Tuvimos que pedir una silla extra a nuestra vecina, la señora Rafaela, para poder comer los seis juntos. Me jugué la silla con Miguel a pares o nones, pero perdí. También nos jugamos a pares o nones quién de los dos se sentaba al lado del abuelo, y también perdí.

Era un asco de día.

El abuelo Nicolás se sentó donde solía sentarse papá y cogió la botella de vino que había traído mamá de la cocina. Primero se sirvió a él mismo. Olió el vino, como si no se fiara, y lo probó. Chasqueó la lengua, como hacía papá a veces. Luego sirvió a papá, que lo miraba con una sonrisa escéptica. Después fingió que me iba a echar vino en mi vaso.

—Ah, espera, que tú todavía no puedes. Estás tan mayor que pensaba que ya podías beber vino.

Aquellas palabras eran mejores que sacar un sobresaliente en clase de Lengua.

—¿Cuándo podré beber vino?

—Cuando te salga bigote —dijo papá. Para él era muy fácil decirlo porque la mitad de su cara era mostacho.

Me toqué disimuladamente el labio para ver si al menos tenía algo de pelusilla, pero no había nada. Mamá llenó de agua nuestros vasos.

Para comer de primero había huevos fritos con chorizo. Los abuelos habían traído uno de los panes del pueblo, grande y redondo. El abuelo Nicolás metió la mano en el bolsillo y sacó una gran navaja con el mango negro, como si estuviera en el campo.

—Padre, aquí tenemos cuchillos también.

—Esto no es un cuchillo, Marta. Es una navaja cabritera. Y no creo que tus cuchillos estén afilados como esta navaja.

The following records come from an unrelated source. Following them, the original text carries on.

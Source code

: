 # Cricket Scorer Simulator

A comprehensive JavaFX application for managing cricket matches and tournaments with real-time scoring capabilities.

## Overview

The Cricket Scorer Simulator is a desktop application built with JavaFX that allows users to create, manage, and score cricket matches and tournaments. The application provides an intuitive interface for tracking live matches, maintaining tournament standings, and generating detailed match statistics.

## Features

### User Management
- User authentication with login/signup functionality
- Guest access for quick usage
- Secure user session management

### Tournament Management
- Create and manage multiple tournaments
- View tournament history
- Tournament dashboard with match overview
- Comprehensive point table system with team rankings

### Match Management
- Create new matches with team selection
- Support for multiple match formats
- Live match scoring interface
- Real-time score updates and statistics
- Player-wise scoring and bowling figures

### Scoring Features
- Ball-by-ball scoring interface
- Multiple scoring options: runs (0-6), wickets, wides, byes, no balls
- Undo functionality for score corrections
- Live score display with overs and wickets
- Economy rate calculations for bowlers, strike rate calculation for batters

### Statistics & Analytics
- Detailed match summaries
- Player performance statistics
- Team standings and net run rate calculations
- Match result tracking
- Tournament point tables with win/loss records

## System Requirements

Agarró con una mano el pan y apoyó el canto en la mesa. Moviendo la navaja hacia él, como si estuviera tocando el violín, cortó grandes rebanadas, rectísimas, una tras otra. Él se quedó el pico. Nos iba pasando a los demás el resto que cortaba.

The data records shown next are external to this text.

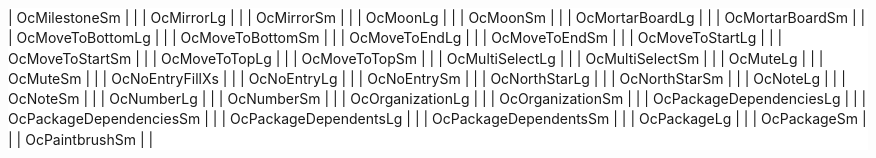 | OcMilestoneSm             |            |
| OcMirrorLg                |            |
| OcMirrorSm                |            |
| OcMoonLg                  |            |
| OcMoonSm                  |            |
| OcMortarBoardLg           |            |
| OcMortarBoardSm           |            |
| OcMoveToBottomLg          |            |
| OcMoveToBottomSm          |            |
| OcMoveToEndLg             |            |
| OcMoveToEndSm             |            |
| OcMoveToStartLg           |            |
| OcMoveToStartSm           |            |
| OcMoveToTopLg             |            |
| OcMoveToTopSm             |            |
| OcMultiSelectLg           |            |
| OcMultiSelectSm           |            |
| OcMuteLg                  |            |
| OcMuteSm                  |            |
| OcNoEntryFillXs           |            |
| OcNoEntryLg               |            |
| OcNoEntrySm               |            |
| OcNorthStarLg             |            |
| OcNorthStarSm             |            |
| OcNoteLg                  |            |
| OcNoteSm                  |            |
| OcNumberLg                |            |
| OcNumberSm                |            |
| OcOrganizationLg          |            |
| OcOrganizationSm          |            |
| OcPackageDependenciesLg   |            |
| OcPackageDependenciesSm   |            |
| OcPackageDependentsLg     |            |
| OcPackageDependentsSm     |            |
| OcPackageLg               |            |
| OcPackageSm               |            |
| OcPaintbrushSm            |            |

Era el mejor pan del mundo, denso y oscuro. Pesaba. Se empapaba de yema y no se desmigaba.

—¿A que aquí no tenéis pan así? Ni huevos tan frescos como estos.

Los huevos también los habían traído ellos, de sus gallinas. Sabían a gloria. Daban ganas de comer huevos fritos con chorizo y luego cenar lo mismo y al día siguiente volver a repetir la jugada. En vez de diamantes, el tesoro que perseguían los bandidos de mi aventura muy bien podría haber sido una docena de huevos, un pan de pueblo y una ristra de longaniza.